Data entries
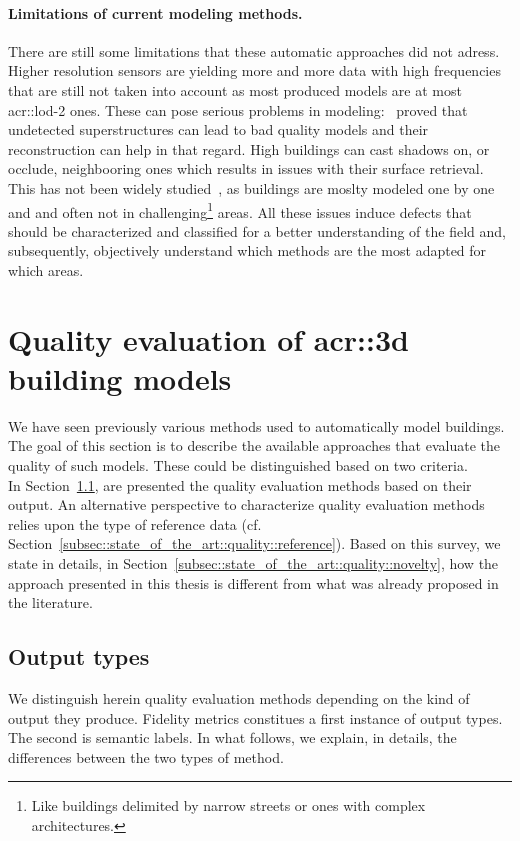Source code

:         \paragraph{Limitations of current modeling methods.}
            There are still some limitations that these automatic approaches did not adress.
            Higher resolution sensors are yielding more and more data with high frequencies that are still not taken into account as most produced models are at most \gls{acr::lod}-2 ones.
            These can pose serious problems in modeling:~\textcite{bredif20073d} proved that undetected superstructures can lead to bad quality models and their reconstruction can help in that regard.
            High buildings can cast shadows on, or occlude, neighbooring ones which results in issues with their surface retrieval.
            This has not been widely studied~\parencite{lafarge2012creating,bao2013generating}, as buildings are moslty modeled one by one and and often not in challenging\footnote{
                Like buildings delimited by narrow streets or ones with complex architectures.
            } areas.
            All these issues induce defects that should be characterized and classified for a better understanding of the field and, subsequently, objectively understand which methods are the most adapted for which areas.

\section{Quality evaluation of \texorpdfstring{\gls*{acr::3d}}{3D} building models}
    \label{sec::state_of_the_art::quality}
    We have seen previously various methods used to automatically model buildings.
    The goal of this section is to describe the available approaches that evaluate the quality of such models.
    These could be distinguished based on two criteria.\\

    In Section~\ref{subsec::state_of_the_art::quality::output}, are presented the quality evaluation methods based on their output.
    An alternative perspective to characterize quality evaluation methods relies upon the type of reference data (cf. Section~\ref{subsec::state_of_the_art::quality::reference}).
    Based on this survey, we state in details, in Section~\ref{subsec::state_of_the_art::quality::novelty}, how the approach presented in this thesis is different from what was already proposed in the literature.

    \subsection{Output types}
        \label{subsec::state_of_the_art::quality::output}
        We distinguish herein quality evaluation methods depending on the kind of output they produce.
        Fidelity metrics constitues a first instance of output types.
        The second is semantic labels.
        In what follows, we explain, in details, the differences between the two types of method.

▶ EXERCISE BRIEF
Please restate the lines above exactly, starting at the first line of the data and stopping at the line containing "High buildings can", which is included. Omit pictures.

▶ THE ANSWER
Source code

:         \paragraph{Limitations of current modeling methods.}
            There are still some limitations that these automatic approaches did not adress.
            Higher resolution sensors are yielding more and more data with high frequencies that are still not taken into account as most produced models are at most \gls{acr::lod}-2 ones.
            These can pose serious problems in modeling:~\textcite{bredif20073d} proved that undetected superstructures can lead to bad quality models and their reconstruction can help in that regard.
            High buildings can cast shadows on, or occlude, neighbooring ones which results in issues with their surface retrieval.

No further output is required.